[EXERCISE OBJECTIVE]: Each line of the records that includes "zoom" should be found and copied.

RECORDS PROVIDED Block Start

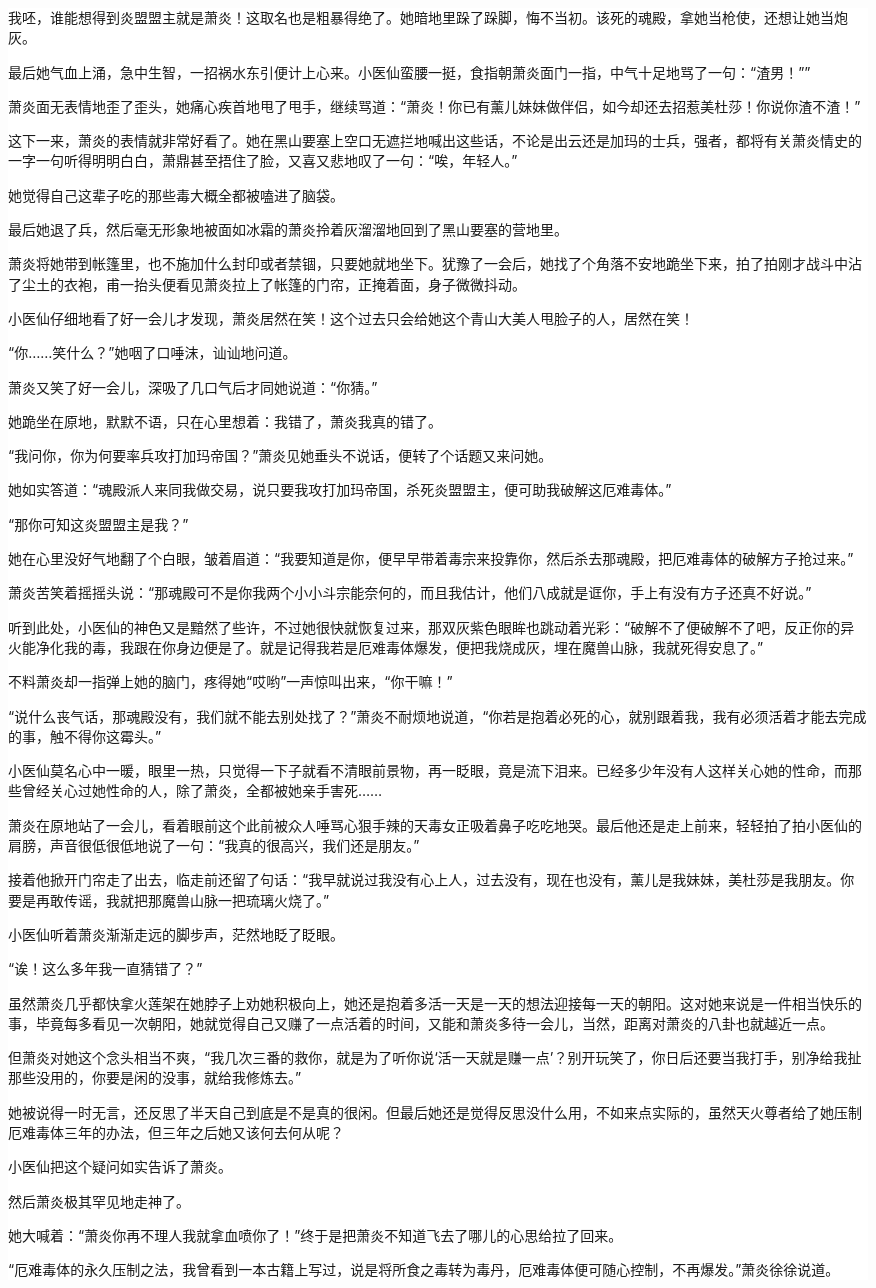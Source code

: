 我呸，谁能想得到炎盟盟主就是萧炎！这取名也是粗暴得绝了。她暗地里跺了跺脚，悔不当初。该死的魂殿，拿她当枪使，还想让她当炮灰。

最后她气血上涌，急中生智，一招祸水东引便计上心来。小医仙蛮腰一挺，食指朝萧炎面门一指，中气十足地骂了一句：“渣男！””

萧炎面无表情地歪了歪头，她痛心疾首地甩了甩手，继续骂道：“萧炎！你已有薰儿妹妹做伴侣，如今却还去招惹美杜莎！你说你渣不渣！”

这下一来，萧炎的表情就非常好看了。她在黑山要塞上空口无遮拦地喊出这些话，不论是出云还是加玛的士兵，强者，都将有关萧炎情史的一字一句听得明明白白，萧鼎甚至捂住了脸，又喜又悲地叹了一句：“唉，年轻人。”

她觉得自己这辈子吃的那些毒大概全都被嗑进了脑袋。

最后她退了兵，然后毫无形象地被面如冰霜的萧炎拎着灰溜溜地回到了黑山要塞的营地里。


萧炎将她带到帐篷里，也不施加什么封印或者禁锢，只要她就地坐下。犹豫了一会后，她找了个角落不安地跪坐下来，拍了拍刚才战斗中沾了尘土的衣袍，甫一抬头便看见萧炎拉上了帐篷的门帘，正掩着面，身子微微抖动。

小医仙仔细地看了好一会儿才发现，萧炎居然在笑！这个过去只会给她这个青山大美人甩脸子的人，居然在笑！

“你……笑什么？”她咽了口唾沫，讪讪地问道。

萧炎又笑了好一会儿，深吸了几口气后才同她说道：“你猜。”

她跪坐在原地，默默不语，只在心里想着：我错了，萧炎我真的错了。

“我问你，你为何要率兵攻打加玛帝国？”萧炎见她垂头不说话，便转了个话题又来问她。

她如实答道：“魂殿派人来同我做交易，说只要我攻打加玛帝国，杀死炎盟盟主，便可助我破解这厄难毒体。”

“那你可知这炎盟盟主是我？”

她在心里没好气地翻了个白眼，皱着眉道：“我要知道是你，便早早带着毒宗来投靠你，然后杀去那魂殿，把厄难毒体的破解方子抢过来。”

萧炎苦笑着摇摇头说：“那魂殿可不是你我两个小小斗宗能奈何的，而且我估计，他们八成就是诓你，手上有没有方子还真不好说。”

听到此处，小医仙的神色又是黯然了些许，不过她很快就恢复过来，那双灰紫色眼眸也跳动着光彩：“破解不了便破解不了吧，反正你的异火能净化我的毒，我跟在你身边便是了。就是记得我若是厄难毒体爆发，便把我烧成灰，埋在魔兽山脉，我就死得安息了。”

不料萧炎却一指弹上她的脑门，疼得她“哎哟”一声惊叫出来，“你干嘛！”

“说什么丧气话，那魂殿没有，我们就不能去别处找了？”萧炎不耐烦地说道，“你若是抱着必死的心，就别跟着我，我有必须活着才能去完成的事，触不得你这霉头。”

小医仙莫名心中一暖，眼里一热，只觉得一下子就看不清眼前景物，再一眨眼，竟是流下泪来。已经多少年没有人这样关心她的性命，而那些曾经关心过她性命的人，除了萧炎，全都被她亲手害死……

萧炎在原地站了一会儿，看着眼前这个此前被众人唾骂心狠手辣的天毒女正吸着鼻子吃吃地哭。最后他还是走上前来，轻轻拍了拍小医仙的肩膀，声音很低很低地说了一句：“我真的很高兴，我们还是朋友。”

接着他掀开门帘走了出去，临走前还留了句话：“我早就说过我没有心上人，过去没有，现在也没有，薰儿是我妹妹，美杜莎是我朋友。你要是再敢传谣，我就把那魔兽山脉一把琉璃火烧了。”

小医仙听着萧炎渐渐走远的脚步声，茫然地眨了眨眼。

“诶！这么多年我一直猜错了？”


虽然萧炎几乎都快拿火莲架在她脖子上劝她积极向上，她还是抱着多活一天是一天的想法迎接每一天的朝阳。这对她来说是一件相当快乐的事，毕竟每多看见一次朝阳，她就觉得自己又赚了一点活着的时间，又能和萧炎多待一会儿，当然，距离对萧炎的八卦也就越近一点。

但萧炎对她这个念头相当不爽，“我几次三番的救你，就是为了听你说‘活一天就是赚一点’？别开玩笑了，你日后还要当我打手，别净给我扯那些没用的，你要是闲的没事，就给我修炼去。”

她被说得一时无言，还反思了半天自己到底是不是真的很闲。但最后她还是觉得反思没什么用，不如来点实际的，虽然天火尊者给了她压制厄难毒体三年的办法，但三年之后她又该何去何从呢？

小医仙把这个疑问如实告诉了萧炎。

然后萧炎极其罕见地走神了。

她大喊着：“萧炎你再不理人我就拿血喷你了！”终于是把萧炎不知道飞去了哪儿的心思给拉了回来。

“厄难毒体的永久压制之法，我曾看到一本古籍上写过，说是将所食之毒转为毒丹，厄难毒体便可随心控制，不再爆发。”萧炎徐徐说道。
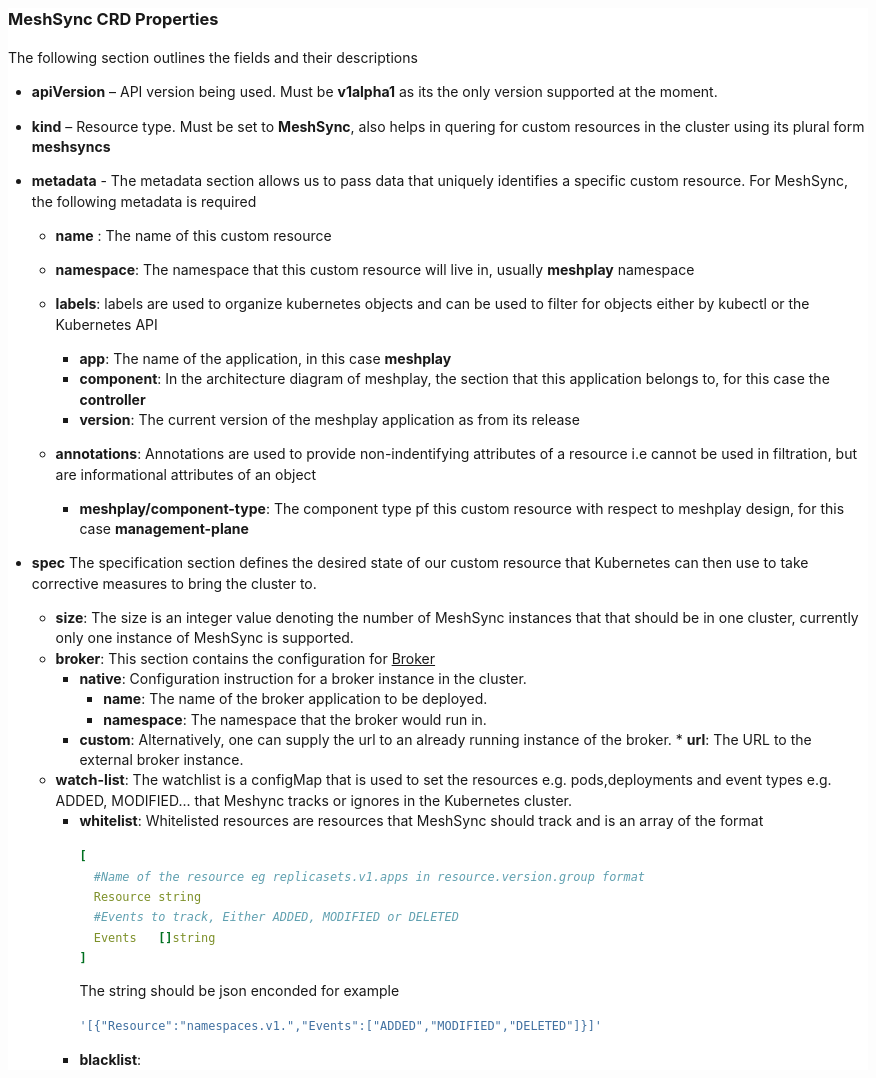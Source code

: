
```yaml
```

### MeshSync CRD Properties

The following section outlines the fields and their descriptions

- **apiVersion** – API version being used. Must be **v1alpha1** as its the only version supported at the moment.

- **kind** – Resource type. Must be set to **MeshSync**, also helps in quering for custom resources in the cluster using its plural form **meshsyncs**

- **metadata** - The metadata section allows us to pass data that uniquely identifies a specific custom resource. For MeshSync, the following metadata is required

  - **name** : The name of this custom resource

  - **namespace**: The namespace that this custom resource will live in, usually **meshplay** namespace
  - **labels**: labels are used to organize kubernetes objects and can be used to filter for objects either by kubectl or the Kubernetes API
    - **app**: The name of the application, in this case **meshplay**
    - **component**: In the architecture diagram of meshplay, the section that this application belongs to, for this case the **controller**
    - **version**: The current version of the meshplay application as from its release
  - **annotations**: Annotations are used to provide non-indentifying attributes of a resource i.e cannot be used in filtration, but are informational attributes of an object
    - **meshplay/component-type**: The component type pf this custom resource with respect to meshplay design, for this case **management-plane**

- **spec**
  The specification section defines the desired state of our custom resource that Kubernetes can then use to take corrective measures to bring the cluster to.
  - **size**: The size is an integer value denoting the number of MeshSync instances that that should be in one cluster, currently only one instance of MeshSync is supported.
  - **broker**:
    This section contains the configuration for [Broker](https://docs.meshplay.khulnasofy.com/concepts/architecture/broker)
    - **native**:
      Configuration instruction for a broker instance in the cluster.
      - **name**:
        The name of the broker application to be deployed.
      - **namespace**:
        The namespace that the broker would run in.
    - **custom**:
      Alternatively, one can supply the url to an already running instance of the broker. \* **url**: The URL to the external broker instance.
  - **watch-list**:
    The watchlist is a configMap that is used to set the resources e.g. pods,deployments and event types e.g. ADDED, MODIFIED... that Meshync tracks or ignores in the Kubernetes cluster.
    - **whitelist**: Whitelisted resources are resources that MeshSync should track and is an array of the format
      ```yaml
      [
        #Name of the resource eg replicasets.v1.apps in resource.version.group format
        Resource string
        #Events to track, Either ADDED, MODIFIED or DELETED
        Events   []string
      ]
      ```
      The string should be json enconded for example
      ```yaml
      '[{"Resource":"namespaces.v1.","Events":["ADDED","MODIFIED","DELETED"]}]'
      ```
    - **blacklist**:
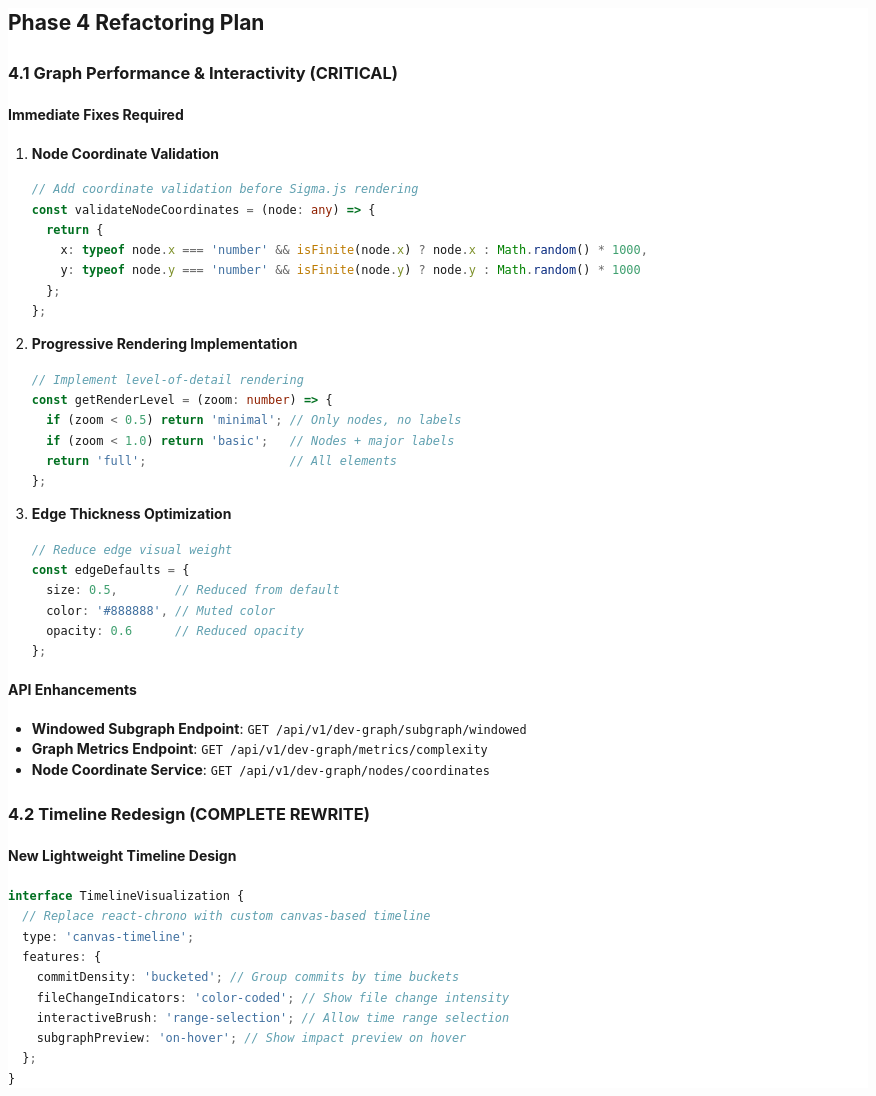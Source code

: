 
## Phase 4 Refactoring Plan

### 4.1 Graph Performance & Interactivity (CRITICAL)

#### Immediate Fixes Required
1. **Node Coordinate Validation**
   ```typescript
   // Add coordinate validation before Sigma.js rendering
   const validateNodeCoordinates = (node: any) => {
     return {
       x: typeof node.x === 'number' && isFinite(node.x) ? node.x : Math.random() * 1000,
       y: typeof node.y === 'number' && isFinite(node.y) ? node.y : Math.random() * 1000
     };
   };
   ```

2. **Progressive Rendering Implementation**
   ```typescript
   // Implement level-of-detail rendering
   const getRenderLevel = (zoom: number) => {
     if (zoom < 0.5) return 'minimal'; // Only nodes, no labels
     if (zoom < 1.0) return 'basic';   // Nodes + major labels
     return 'full';                    // All elements
   };
   ```

3. **Edge Thickness Optimization**
   ```typescript
   // Reduce edge visual weight
   const edgeDefaults = {
     size: 0.5,        // Reduced from default
     color: '#888888', // Muted color
     opacity: 0.6      // Reduced opacity
   };
   ```

#### API Enhancements
- **Windowed Subgraph Endpoint**: `GET /api/v1/dev-graph/subgraph/windowed`
- **Graph Metrics Endpoint**: `GET /api/v1/dev-graph/metrics/complexity`
- **Node Coordinate Service**: `GET /api/v1/dev-graph/nodes/coordinates`

### 4.2 Timeline Redesign (COMPLETE REWRITE)

#### New Lightweight Timeline Design
```typescript
interface TimelineVisualization {
  // Replace react-chrono with custom canvas-based timeline
  type: 'canvas-timeline';
  features: {
    commitDensity: 'bucketed'; // Group commits by time buckets
    fileChangeIndicators: 'color-coded'; // Show file change intensity
    interactiveBrush: 'range-selection'; // Allow time range selection
    subgraphPreview: 'on-hover'; // Show impact preview on hover
  };
}
```
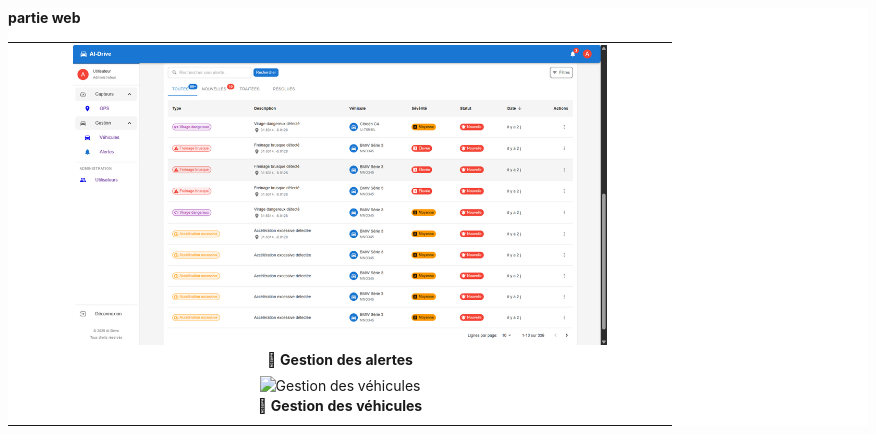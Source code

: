 
**partie web**
<div align="center">
<table>
  <tr>
    <td align="center">
      <img src="./assets/Gestion_des_alertes.png" alt="Gestion des alertes" width="650" height="300"/>
      <br><strong>🚨 Gestion des alertes</strong>
    </td>
  </tr>
  <tr>
    <td align="center">
      <img src="./assets/Gestion_des_véhicules.png" alt="Gestion des véhicules" width="650" height="300"/>
      <br><strong>🚗 Gestion des véhicules</strong>
    </td>
  </tr>
  <tr>
    <td align="center">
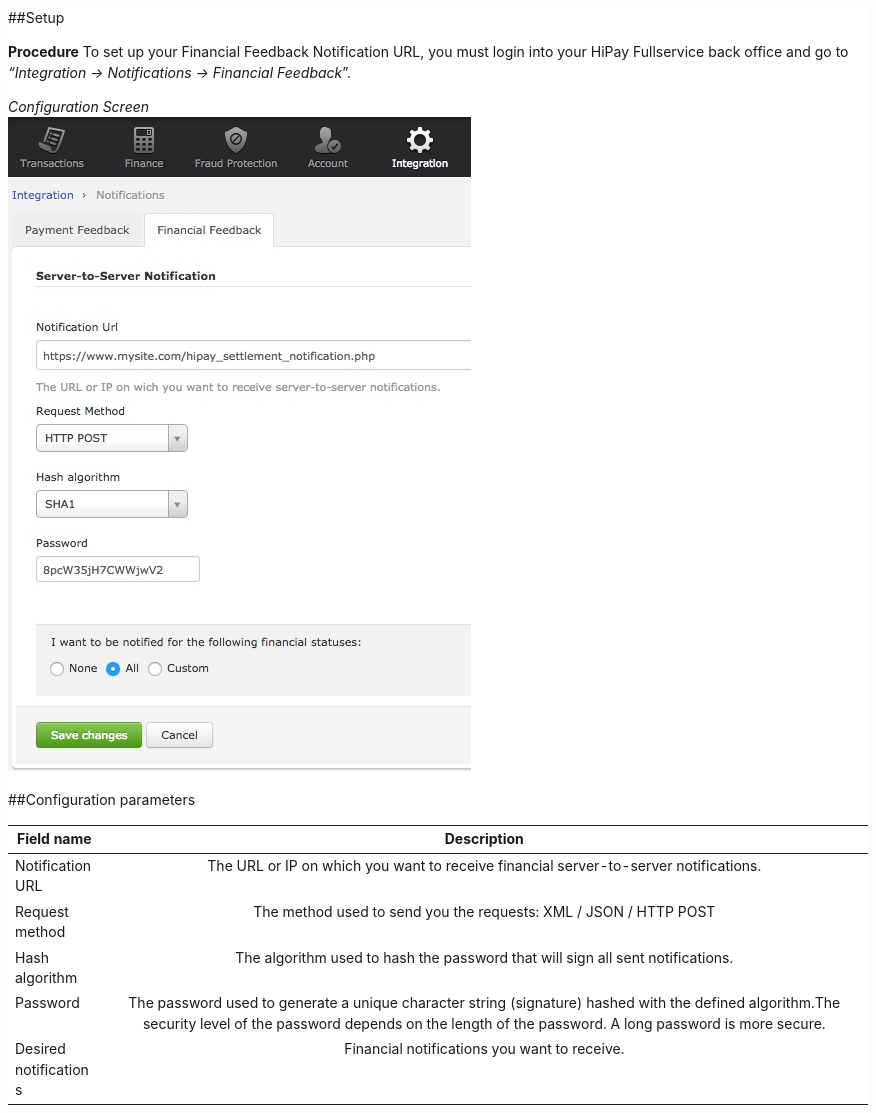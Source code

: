 ##Setup

**Procedure** To set up your Financial Feedback Notification URL, you must login into your HiPay Fullservice back office and go to *“Integration -&gt; Notifications -&gt; Financial Feedback*”.

*Configuration Screen*   
![](images/media/image5.jpg)

##Configuration parameters

| Field name   |      Description    |
|----------|:-------------:|
|Notification URL  |      The URL or IP on which you want to receive financial server-to-server notifications.
|Request method |         The method used to send you the requests: XML / JSON / HTTP POST
|Hash algorithm|          The algorithm used to hash the password that will sign all sent notifications.
|Password         |       The password used to generate a unique character string (signature) hashed with the defined algorithm.The security level of the password depends on the length of the password. A long password is more secure.
|Desired notifications|   Financial notifications you want to receive.
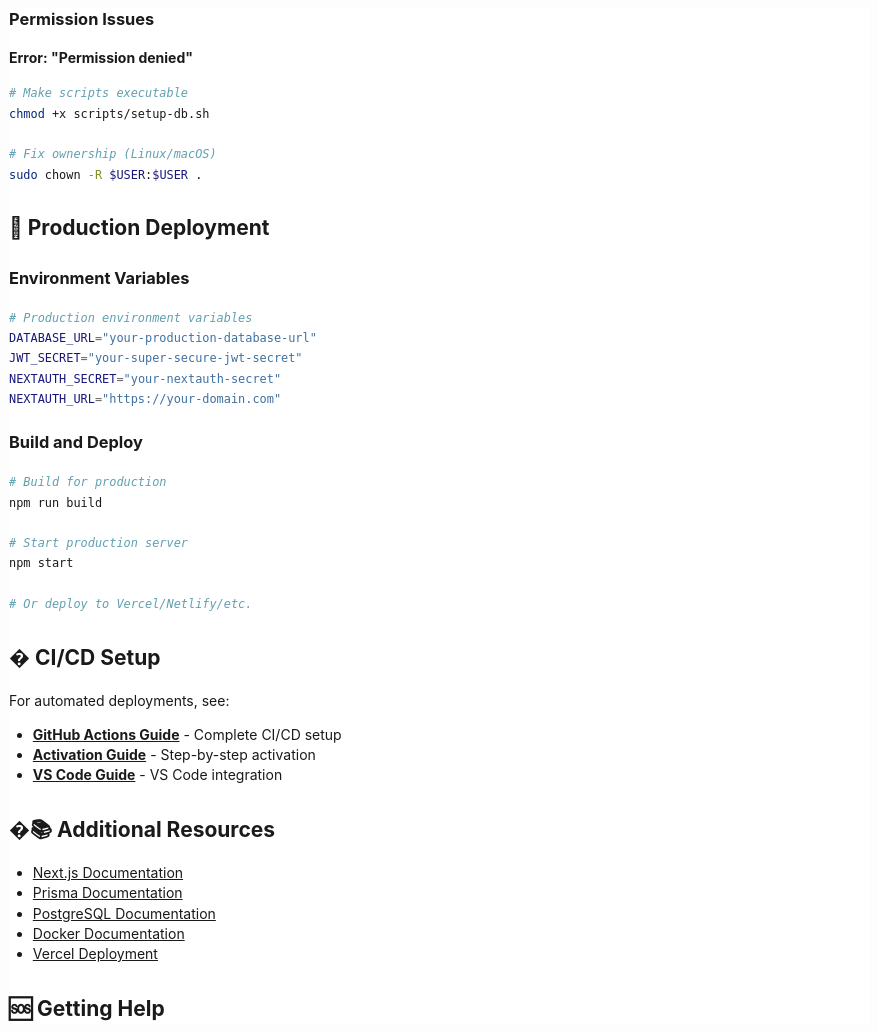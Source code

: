 ### Permission Issues

**Error: "Permission denied"**
```bash
# Make scripts executable
chmod +x scripts/setup-db.sh

# Fix ownership (Linux/macOS)
sudo chown -R $USER:$USER .
```

## 🚀 Production Deployment

### Environment Variables

```bash
# Production environment variables
DATABASE_URL="your-production-database-url"
JWT_SECRET="your-super-secure-jwt-secret"
NEXTAUTH_SECRET="your-nextauth-secret"
NEXTAUTH_URL="https://your-domain.com"
```

### Build and Deploy

```bash
# Build for production
npm run build

# Start production server
npm start

# Or deploy to Vercel/Netlify/etc.
```

## � CI/CD Setup

For automated deployments, see:
- **[GitHub Actions Guide](GITHUB_ACTIONS_GUIDE.md)** - Complete CI/CD setup
- **[Activation Guide](activate-cicd.md)** - Step-by-step activation
- **[VS Code Guide](QUICK_START_VSCODE.md)** - VS Code integration

## �📚 Additional Resources

- [Next.js Documentation](https://nextjs.org/docs)
- [Prisma Documentation](https://www.prisma.io/docs)
- [PostgreSQL Documentation](https://www.postgresql.org/docs/)
- [Docker Documentation](https://docs.docker.com/)
- [Vercel Deployment](https://vercel.com/docs)

## 🆘 Getting Help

RECORDS PROVIDED Block End

[REPLY TO THE TASK]:
   const getRenderLevel = (zoom: number) => {
     if (zoom < 0.5) return 'minimal'; // Only nodes, no labels
     if (zoom < 1.0) return 'basic';   // Nodes + major labels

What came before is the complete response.